Thank you @samueltardieu for the discussion about this topic.

I took some time to think about it more and looked at some more code. As it turns out Python is better optimized than I was aware of (although I should probably have expected as much). That made me question if the whole consider-using-tuple check is at all worth it.

import dis
def f(s):
    if s in ["a", "b", "c"]:
        return True
# ---
>>> dis.dis(f)
 50           0 LOAD_FAST                0 (s)
              2 LOAD_CONST               1 (('a', 'b', 'c'))
              4 CONTAINS_OP              0
              6 POP_JUMP_IF_FALSE        6 (to 12)
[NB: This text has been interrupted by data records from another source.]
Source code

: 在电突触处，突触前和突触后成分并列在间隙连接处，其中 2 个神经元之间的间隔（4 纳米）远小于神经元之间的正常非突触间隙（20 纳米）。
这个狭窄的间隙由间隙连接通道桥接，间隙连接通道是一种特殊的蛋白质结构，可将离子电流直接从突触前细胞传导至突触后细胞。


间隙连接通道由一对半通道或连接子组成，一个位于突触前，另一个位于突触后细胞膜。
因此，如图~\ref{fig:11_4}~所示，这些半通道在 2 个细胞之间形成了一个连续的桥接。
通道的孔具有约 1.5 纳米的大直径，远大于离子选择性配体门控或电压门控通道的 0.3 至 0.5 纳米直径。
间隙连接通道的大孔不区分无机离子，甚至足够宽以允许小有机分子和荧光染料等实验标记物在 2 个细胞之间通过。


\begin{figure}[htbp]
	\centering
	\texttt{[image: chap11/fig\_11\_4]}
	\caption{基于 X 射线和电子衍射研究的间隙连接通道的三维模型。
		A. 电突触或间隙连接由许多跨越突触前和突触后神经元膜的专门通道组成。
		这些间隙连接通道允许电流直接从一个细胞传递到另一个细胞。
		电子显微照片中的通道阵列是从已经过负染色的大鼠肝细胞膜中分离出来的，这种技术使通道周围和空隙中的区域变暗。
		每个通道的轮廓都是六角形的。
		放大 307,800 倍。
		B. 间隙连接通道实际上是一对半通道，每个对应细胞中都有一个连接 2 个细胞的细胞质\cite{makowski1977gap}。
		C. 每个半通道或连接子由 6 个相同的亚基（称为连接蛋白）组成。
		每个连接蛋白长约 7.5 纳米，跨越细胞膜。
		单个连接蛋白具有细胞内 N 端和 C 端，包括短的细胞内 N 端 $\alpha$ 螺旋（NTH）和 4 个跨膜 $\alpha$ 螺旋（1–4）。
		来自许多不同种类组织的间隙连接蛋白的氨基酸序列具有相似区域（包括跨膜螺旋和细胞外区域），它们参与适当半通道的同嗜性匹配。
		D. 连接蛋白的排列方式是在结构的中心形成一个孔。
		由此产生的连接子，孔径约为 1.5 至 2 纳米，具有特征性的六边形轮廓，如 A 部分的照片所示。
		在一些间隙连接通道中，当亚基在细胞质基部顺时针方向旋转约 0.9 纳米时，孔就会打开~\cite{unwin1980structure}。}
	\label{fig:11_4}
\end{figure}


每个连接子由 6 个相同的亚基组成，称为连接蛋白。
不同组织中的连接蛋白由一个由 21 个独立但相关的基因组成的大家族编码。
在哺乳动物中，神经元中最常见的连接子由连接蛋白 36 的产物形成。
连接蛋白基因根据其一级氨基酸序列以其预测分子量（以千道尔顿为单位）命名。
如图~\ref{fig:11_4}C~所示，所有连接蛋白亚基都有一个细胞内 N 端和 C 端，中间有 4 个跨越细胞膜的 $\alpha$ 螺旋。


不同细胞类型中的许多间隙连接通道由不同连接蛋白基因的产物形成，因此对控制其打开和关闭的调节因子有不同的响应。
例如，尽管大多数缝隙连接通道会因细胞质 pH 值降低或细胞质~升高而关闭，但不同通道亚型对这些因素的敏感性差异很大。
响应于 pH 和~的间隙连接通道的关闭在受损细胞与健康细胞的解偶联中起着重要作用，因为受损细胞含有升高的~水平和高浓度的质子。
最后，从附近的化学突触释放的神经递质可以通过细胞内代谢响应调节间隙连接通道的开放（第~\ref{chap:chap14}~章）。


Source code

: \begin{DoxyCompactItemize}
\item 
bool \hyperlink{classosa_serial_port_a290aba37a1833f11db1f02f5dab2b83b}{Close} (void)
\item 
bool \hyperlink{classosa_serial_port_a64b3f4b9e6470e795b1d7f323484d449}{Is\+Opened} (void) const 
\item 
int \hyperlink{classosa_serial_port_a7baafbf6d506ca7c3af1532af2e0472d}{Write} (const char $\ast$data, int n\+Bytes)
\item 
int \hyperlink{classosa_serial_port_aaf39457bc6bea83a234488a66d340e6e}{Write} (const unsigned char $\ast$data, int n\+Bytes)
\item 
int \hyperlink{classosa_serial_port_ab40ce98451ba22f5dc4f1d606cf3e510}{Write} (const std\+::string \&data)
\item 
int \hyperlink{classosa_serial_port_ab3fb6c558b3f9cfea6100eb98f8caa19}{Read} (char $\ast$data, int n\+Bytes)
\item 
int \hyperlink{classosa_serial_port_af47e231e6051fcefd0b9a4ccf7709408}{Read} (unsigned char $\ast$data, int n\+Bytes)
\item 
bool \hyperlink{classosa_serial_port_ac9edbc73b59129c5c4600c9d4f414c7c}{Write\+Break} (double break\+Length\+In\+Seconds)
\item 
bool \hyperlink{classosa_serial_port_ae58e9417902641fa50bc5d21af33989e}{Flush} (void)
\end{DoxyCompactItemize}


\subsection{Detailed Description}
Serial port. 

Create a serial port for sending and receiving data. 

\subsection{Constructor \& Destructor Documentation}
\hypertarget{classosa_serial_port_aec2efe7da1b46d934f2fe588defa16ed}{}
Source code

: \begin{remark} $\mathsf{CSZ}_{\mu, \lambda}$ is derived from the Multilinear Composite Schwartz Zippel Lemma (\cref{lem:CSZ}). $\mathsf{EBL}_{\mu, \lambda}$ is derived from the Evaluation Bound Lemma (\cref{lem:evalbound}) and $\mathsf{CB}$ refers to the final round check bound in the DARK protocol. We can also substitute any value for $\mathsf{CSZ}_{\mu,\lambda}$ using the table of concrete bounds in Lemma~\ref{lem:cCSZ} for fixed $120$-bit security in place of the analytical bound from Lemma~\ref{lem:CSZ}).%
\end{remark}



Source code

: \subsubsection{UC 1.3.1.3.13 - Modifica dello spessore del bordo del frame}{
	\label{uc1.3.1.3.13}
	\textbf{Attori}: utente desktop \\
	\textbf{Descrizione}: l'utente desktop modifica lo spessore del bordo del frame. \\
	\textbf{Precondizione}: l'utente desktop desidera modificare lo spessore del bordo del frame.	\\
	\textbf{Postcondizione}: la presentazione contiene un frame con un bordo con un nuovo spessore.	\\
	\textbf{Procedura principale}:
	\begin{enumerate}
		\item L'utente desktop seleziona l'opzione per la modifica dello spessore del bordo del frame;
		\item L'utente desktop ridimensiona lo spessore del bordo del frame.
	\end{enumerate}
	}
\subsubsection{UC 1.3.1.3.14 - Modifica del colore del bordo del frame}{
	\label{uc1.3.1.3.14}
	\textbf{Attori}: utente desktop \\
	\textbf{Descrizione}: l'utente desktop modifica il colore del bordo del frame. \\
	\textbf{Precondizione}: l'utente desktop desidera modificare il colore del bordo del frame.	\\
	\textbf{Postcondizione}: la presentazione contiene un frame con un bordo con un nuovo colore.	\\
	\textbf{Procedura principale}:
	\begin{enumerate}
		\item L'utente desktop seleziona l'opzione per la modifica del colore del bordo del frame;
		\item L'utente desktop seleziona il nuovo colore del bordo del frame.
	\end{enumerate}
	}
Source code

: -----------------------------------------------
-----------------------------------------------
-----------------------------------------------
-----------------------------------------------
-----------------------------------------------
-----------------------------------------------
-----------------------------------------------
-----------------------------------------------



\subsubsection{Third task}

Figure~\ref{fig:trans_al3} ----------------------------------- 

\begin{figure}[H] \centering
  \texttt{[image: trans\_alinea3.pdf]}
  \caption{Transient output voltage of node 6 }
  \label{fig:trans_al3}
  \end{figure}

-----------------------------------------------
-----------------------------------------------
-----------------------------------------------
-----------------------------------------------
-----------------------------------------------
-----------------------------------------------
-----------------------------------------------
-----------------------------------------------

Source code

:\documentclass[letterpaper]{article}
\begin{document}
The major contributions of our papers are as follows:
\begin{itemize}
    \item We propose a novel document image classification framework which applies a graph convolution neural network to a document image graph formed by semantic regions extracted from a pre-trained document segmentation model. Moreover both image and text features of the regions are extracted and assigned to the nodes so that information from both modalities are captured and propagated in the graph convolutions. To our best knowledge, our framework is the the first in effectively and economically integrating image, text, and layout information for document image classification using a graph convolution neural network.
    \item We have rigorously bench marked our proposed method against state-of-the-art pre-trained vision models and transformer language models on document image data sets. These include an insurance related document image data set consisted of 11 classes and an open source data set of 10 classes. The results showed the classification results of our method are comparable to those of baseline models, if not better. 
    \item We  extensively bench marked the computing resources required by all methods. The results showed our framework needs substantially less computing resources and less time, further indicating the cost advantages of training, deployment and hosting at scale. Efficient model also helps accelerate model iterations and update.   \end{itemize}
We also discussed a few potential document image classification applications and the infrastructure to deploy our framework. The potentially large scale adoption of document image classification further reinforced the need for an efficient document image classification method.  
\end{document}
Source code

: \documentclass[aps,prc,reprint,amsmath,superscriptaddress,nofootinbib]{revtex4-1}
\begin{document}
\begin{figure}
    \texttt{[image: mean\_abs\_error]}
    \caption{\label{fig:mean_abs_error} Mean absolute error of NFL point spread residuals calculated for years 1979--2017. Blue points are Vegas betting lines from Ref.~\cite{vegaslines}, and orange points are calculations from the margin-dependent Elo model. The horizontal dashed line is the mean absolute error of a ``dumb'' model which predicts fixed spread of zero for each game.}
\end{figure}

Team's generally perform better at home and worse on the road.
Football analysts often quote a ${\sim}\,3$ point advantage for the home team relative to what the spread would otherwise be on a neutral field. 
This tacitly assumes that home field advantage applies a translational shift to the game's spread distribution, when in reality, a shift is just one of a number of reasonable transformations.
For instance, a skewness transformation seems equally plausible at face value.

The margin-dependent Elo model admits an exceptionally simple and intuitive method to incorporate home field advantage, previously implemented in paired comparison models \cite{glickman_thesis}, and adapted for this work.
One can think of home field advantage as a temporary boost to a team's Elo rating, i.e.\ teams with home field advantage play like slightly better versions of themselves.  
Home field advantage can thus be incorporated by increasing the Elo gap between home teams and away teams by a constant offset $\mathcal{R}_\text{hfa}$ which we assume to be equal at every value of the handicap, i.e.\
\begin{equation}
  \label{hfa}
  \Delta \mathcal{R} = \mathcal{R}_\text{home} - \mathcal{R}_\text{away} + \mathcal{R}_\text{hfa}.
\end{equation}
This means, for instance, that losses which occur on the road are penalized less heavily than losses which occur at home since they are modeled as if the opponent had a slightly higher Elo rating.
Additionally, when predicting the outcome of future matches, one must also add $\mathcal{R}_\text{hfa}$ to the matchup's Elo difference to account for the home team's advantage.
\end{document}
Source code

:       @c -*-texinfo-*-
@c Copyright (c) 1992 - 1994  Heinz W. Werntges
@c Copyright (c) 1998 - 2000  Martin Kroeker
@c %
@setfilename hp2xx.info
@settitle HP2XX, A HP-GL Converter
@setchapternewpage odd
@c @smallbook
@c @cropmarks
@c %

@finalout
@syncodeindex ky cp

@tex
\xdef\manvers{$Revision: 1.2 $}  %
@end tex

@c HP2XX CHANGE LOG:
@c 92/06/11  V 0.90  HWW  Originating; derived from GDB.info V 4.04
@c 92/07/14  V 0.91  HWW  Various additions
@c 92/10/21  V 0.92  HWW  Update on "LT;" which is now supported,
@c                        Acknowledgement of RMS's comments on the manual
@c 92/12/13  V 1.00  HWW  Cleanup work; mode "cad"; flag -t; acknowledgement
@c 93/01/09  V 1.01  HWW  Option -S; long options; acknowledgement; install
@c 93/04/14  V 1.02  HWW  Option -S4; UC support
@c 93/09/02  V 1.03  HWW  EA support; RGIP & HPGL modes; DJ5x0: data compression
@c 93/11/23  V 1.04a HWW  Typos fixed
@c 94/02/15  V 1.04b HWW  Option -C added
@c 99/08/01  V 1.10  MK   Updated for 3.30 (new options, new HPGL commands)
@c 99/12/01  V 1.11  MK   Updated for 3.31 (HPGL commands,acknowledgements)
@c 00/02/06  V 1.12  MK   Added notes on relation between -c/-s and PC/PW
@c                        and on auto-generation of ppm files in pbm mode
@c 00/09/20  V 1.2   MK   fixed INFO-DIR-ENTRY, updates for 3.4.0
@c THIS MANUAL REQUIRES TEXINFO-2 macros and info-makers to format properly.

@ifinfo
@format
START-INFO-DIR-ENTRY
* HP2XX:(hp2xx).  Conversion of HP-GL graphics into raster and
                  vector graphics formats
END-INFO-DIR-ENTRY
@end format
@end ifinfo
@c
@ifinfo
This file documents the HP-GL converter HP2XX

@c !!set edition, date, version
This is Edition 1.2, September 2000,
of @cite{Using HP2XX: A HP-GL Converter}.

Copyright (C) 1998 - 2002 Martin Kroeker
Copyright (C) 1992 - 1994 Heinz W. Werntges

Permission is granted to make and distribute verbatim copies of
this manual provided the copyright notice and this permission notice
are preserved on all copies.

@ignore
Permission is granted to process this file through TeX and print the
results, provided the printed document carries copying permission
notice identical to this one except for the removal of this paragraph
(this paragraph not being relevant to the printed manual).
 51           8 LOAD_CONST               2 (True)
             10 RETURN_VALUE

 50     >>   12 LOAD_CONST               0 (None)
             14 RETURN_VALUE

As you can see from the example above, even lists are internally converted to tuples 🤦🏻 Same is true for for loops, btw. As such there is no real value in suggesting either as better tuple or list.

--
Regarding the performance differences, if we just look at tuple / list vs. set / frozenset, the following is true:

  • As you mentioned (multiple times), sets are almost always faster then tuples for membership tests. (Except for the first element, but that should be replaced by an equality check.)
  • tuples are faster when iterating over them.

--
What do we make with that?
I'm not sure there is any value at all to keeping the consider-using-tuple check around. The only place for it would be for in-place sets in iterations, but I haven't seen any of them in practice.
With regards to sets in comparisons, they are slightly faster but not (yet?) common. Many will still prefer lists / tuples, just because that's what they are used to (I am, although because of a previous misconception). If it get's the job done, it's often times good enough in Python.

--
I'm considering removing the check completely. What do you two think we should do moving forward @samueltardieu @Pierre-Sassoulas ?

--
Some alternatives to consider (mix and match)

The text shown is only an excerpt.